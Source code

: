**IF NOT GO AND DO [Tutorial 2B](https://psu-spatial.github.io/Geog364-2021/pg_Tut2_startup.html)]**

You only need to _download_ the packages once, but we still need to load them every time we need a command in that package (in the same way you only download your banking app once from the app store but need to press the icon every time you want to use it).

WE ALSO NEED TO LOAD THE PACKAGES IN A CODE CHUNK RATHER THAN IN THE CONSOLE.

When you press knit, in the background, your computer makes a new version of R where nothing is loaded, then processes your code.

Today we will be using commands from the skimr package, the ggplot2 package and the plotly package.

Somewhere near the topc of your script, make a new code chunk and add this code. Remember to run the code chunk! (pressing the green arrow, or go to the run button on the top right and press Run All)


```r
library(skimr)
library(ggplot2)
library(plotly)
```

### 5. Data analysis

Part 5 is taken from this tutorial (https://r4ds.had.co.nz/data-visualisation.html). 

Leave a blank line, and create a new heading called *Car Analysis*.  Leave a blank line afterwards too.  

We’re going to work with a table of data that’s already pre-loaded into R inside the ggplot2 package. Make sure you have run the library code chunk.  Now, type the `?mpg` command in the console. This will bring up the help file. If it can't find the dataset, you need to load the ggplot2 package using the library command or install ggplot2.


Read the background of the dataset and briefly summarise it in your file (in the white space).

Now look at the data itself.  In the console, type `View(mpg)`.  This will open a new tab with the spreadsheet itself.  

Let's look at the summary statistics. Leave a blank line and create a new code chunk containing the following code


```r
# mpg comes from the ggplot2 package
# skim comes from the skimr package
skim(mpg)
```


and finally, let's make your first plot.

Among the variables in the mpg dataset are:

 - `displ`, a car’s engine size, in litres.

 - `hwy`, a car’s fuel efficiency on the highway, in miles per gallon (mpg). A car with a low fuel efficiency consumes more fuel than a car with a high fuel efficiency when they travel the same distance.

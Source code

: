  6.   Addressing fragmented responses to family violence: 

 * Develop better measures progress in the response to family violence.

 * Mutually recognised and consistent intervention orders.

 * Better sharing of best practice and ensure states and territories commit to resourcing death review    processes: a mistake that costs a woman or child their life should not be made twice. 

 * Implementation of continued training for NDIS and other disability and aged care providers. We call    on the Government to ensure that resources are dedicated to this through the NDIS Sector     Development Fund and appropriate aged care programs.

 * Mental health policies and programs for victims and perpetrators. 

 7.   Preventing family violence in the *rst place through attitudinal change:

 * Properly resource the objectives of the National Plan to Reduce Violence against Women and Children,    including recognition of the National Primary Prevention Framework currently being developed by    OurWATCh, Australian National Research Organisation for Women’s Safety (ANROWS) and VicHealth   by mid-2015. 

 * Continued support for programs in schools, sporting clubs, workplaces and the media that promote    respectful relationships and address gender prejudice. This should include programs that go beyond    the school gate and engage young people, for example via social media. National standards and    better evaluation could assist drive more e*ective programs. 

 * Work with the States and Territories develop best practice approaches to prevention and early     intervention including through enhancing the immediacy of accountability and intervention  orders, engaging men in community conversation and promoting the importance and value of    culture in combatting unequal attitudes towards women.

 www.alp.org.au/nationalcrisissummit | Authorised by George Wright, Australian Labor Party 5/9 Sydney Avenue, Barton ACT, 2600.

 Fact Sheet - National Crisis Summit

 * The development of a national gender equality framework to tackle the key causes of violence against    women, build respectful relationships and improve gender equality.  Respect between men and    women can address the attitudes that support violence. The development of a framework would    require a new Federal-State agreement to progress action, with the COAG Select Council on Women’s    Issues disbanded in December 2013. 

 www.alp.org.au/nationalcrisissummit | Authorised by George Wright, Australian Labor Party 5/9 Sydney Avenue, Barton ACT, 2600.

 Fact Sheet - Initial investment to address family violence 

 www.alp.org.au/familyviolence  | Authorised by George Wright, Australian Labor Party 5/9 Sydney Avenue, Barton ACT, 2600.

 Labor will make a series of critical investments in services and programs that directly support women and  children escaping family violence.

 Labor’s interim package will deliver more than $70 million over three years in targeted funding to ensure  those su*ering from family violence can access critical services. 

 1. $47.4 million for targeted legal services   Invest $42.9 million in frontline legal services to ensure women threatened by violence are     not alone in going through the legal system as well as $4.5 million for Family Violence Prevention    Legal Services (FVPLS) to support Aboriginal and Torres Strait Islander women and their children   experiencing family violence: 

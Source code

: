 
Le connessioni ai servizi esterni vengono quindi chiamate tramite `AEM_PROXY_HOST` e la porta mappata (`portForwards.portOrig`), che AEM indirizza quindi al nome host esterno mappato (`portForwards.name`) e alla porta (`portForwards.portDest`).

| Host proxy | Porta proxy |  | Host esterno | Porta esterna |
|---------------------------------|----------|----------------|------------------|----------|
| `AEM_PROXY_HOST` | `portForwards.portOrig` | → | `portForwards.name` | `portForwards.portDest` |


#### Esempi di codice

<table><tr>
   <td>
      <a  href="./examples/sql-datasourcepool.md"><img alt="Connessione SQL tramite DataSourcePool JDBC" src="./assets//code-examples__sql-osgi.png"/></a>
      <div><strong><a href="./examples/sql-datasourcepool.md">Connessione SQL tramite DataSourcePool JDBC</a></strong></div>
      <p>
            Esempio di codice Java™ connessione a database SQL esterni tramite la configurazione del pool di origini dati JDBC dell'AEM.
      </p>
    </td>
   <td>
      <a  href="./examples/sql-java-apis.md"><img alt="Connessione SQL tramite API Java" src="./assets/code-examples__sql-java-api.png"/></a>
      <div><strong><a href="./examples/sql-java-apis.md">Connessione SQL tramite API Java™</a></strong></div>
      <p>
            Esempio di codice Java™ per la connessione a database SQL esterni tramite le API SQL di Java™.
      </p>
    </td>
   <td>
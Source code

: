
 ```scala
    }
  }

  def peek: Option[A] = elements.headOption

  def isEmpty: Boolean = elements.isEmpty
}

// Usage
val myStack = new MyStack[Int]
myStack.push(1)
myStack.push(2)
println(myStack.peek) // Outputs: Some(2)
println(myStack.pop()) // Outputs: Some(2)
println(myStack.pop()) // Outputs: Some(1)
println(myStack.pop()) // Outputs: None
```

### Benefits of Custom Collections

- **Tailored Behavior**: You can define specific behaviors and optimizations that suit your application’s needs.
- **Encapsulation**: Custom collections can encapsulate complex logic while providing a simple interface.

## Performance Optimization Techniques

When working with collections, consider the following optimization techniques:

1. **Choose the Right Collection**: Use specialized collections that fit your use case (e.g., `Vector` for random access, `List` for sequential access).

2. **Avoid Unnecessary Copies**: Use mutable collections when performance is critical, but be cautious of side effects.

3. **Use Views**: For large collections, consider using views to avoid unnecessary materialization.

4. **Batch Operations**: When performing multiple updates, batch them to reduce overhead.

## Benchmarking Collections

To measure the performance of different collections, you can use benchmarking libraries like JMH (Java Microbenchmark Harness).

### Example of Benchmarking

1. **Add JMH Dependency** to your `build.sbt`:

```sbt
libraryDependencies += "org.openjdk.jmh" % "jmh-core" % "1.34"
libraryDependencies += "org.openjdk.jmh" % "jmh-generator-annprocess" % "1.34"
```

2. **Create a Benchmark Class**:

**Exercise prompt**
Line by line, please copy the listing exactly.

**Solved problem**
Source code

:**IF NOT GO AND DO [Tutorial 2B](https://psu-spatial.github.io/Geog364-2021/pg_Tut2_startup.html)]**

You only need to _download_ the packages once, but we still need to load them every time we need a command in that package (in the same way you only download your banking app once from the app store but need to press the icon every time you want to use it).

WE ALSO NEED TO LOAD THE PACKAGES IN A CODE CHUNK RATHER THAN IN THE CONSOLE.

When you press knit, in the background, your computer makes a new version of R where nothing is loaded, then processes your code.

Today we will be using commands from the skimr package, the ggplot2 package and the plotly package.

Somewhere near the topc of your script, make a new code chunk and add this code. Remember to run the code chunk! (pressing the green arrow, or go to the run button on the top right and press Run All)


```r
library(skimr)
library(ggplot2)
library(plotly)
```

### 5. Data analysis

Part 5 is taken from this tutorial (https://r4ds.had.co.nz/data-visualisation.html). 

Leave a blank line, and create a new heading called *Car Analysis*.  Leave a blank line afterwards too.  

We’re going to work with a table of data that’s already pre-loaded into R inside the ggplot2 package. Make sure you have run the library code chunk.  Now, type the `?mpg` command in the console. This will bring up the help file. If it can't find the dataset, you need to load the ggplot2 package using the library command or install ggplot2.


Read the background of the dataset and briefly summarise it in your file (in the white space).

Now look at the data itself.  In the console, type `View(mpg)`.  This will open a new tab with the spreadsheet itself.  

Let's look at the summary statistics. Leave a blank line and create a new code chunk containing the following code


```r
# mpg comes from the ggplot2 package
# skim comes from the skimr package
skim(mpg)
```


and finally, let's make your first plot.

Among the variables in the mpg dataset are:

 - `displ`, a car’s engine size, in litres.

 - `hwy`, a car’s fuel efficiency on the highway, in miles per gallon (mpg). A car with a low fuel efficiency consumes more fuel than a car with a high fuel efficiency when they travel the same distance.

Source code

:  6.   Addressing fragmented responses to family violence: 

 * Develop better measures progress in the response to family violence.

 * Mutually recognised and consistent intervention orders.

 * Better sharing of best practice and ensure states and territories commit to resourcing death review    processes: a mistake that costs a woman or child their life should not be made twice. 

 * Implementation of continued training for NDIS and other disability and aged care providers. We call    on the Government to ensure that resources are dedicated to this through the NDIS Sector     Development Fund and appropriate aged care programs.

 * Mental health policies and programs for victims and perpetrators. 

 7.   Preventing family violence in the *rst place through attitudinal change:

 * Properly resource the objectives of the National Plan to Reduce Violence against Women and Children,    including recognition of the National Primary Prevention Framework currently being developed by    OurWATCh, Australian National Research Organisation for Women’s Safety (ANROWS) and VicHealth   by mid-2015. 

 * Continued support for programs in schools, sporting clubs, workplaces and the media that promote    respectful relationships and address gender prejudice. This should include programs that go beyond    the school gate and engage young people, for example via social media. National standards and    better evaluation could assist drive more e*ective programs. 

 * Work with the States and Territories develop best practice approaches to prevention and early     intervention including through enhancing the immediacy of accountability and intervention  orders, engaging men in community conversation and promoting the importance and value of    culture in combatting unequal attitudes towards women.

 www.alp.org.au/nationalcrisissummit | Authorised by George Wright, Australian Labor Party 5/9 Sydney Avenue, Barton ACT, 2600.

 Fact Sheet - National Crisis Summit

 * The development of a national gender equality framework to tackle the key causes of violence against    women, build respectful relationships and improve gender equality.  Respect between men and    women can address the attitudes that support violence. The development of a framework would    require a new Federal-State agreement to progress action, with the COAG Select Council on Women’s    Issues disbanded in December 2013. 

 www.alp.org.au/nationalcrisissummit | Authorised by George Wright, Australian Labor Party 5/9 Sydney Avenue, Barton ACT, 2600.

 Fact Sheet - Initial investment to address family violence 

 www.alp.org.au/familyviolence  | Authorised by George Wright, Australian Labor Party 5/9 Sydney Avenue, Barton ACT, 2600.

 Labor will make a series of critical investments in services and programs that directly support women and  children escaping family violence.

 Labor’s interim package will deliver more than $70 million over three years in targeted funding to ensure  those su*ering from family violence can access critical services. 

 1. $47.4 million for targeted legal services   Invest $42.9 million in frontline legal services to ensure women threatened by violence are     not alone in going through the legal system as well as $4.5 million for Family Violence Prevention    Legal Services (FVPLS) to support Aboriginal and Torres Strait Islander women and their children   experiencing family violence: 

Source code

: 
Le connessioni ai servizi esterni vengono quindi chiamate tramite `AEM_PROXY_HOST` e la porta mappata (`portForwards.portOrig`), che AEM indirizza quindi al nome host esterno mappato (`portForwards.name`) e alla porta (`portForwards.portDest`).

| Host proxy | Porta proxy |  | Host esterno | Porta esterna |
|---------------------------------|----------|----------------|------------------|----------|
| `AEM_PROXY_HOST` | `portForwards.portOrig` | → | `portForwards.name` | `portForwards.portDest` |


#### Esempi di codice

<table><tr>
   <td>
      <a  href="./examples/sql-datasourcepool.md"><img alt="Connessione SQL tramite DataSourcePool JDBC" src="./assets//code-examples__sql-osgi.png"/></a>
      <div><strong><a href="./examples/sql-datasourcepool.md">Connessione SQL tramite DataSourcePool JDBC</a></strong></div>
      <p>
            Esempio di codice Java™ connessione a database SQL esterni tramite la configurazione del pool di origini dati JDBC dell'AEM.
      </p>
    </td>
   <td>
      <a  href="./examples/sql-java-apis.md"><img alt="Connessione SQL tramite API Java" src="./assets/code-examples__sql-java-api.png"/></a>
      <div><strong><a href="./examples/sql-java-apis.md">Connessione SQL tramite API Java™</a></strong></div>
      <p>
            Esempio di codice Java™ per la connessione a database SQL esterni tramite le API SQL di Java™.
      </p>
    </td>
   <td>
Source code

:
 ```scala
    }
  }

  def peek: Option[A] = elements.headOption

  def isEmpty: Boolean = elements.isEmpty
}

// Usage
val myStack = new MyStack[Int]
myStack.push(1)
myStack.push(2)
println(myStack.peek) // Outputs: Some(2)
println(myStack.pop()) // Outputs: Some(2)
println(myStack.pop()) // Outputs: Some(1)
println(myStack.pop()) // Outputs: None
```

### Benefits of Custom Collections

- **Tailored Behavior**: You can define specific behaviors and optimizations that suit your application’s needs.
- **Encapsulation**: Custom collections can encapsulate complex logic while providing a simple interface.

## Performance Optimization Techniques

When working with collections, consider the following optimization techniques:

1. **Choose the Right Collection**: Use specialized collections that fit your use case (e.g., `Vector` for random access, `List` for sequential access).

2. **Avoid Unnecessary Copies**: Use mutable collections when performance is critical, but be cautious of side effects.

3. **Use Views**: For large collections, consider using views to avoid unnecessary materialization.

4. **Batch Operations**: When performing multiple updates, batch them to reduce overhead.

## Benchmarking Collections

To measure the performance of different collections, you can use benchmarking libraries like JMH (Java Microbenchmark Harness).

### Example of Benchmarking

1. **Add JMH Dependency** to your `build.sbt`:

```sbt
libraryDependencies += "org.openjdk.jmh" % "jmh-core" % "1.34"
libraryDependencies += "org.openjdk.jmh" % "jmh-generator-annprocess" % "1.34"
```

2. **Create a Benchmark Class**:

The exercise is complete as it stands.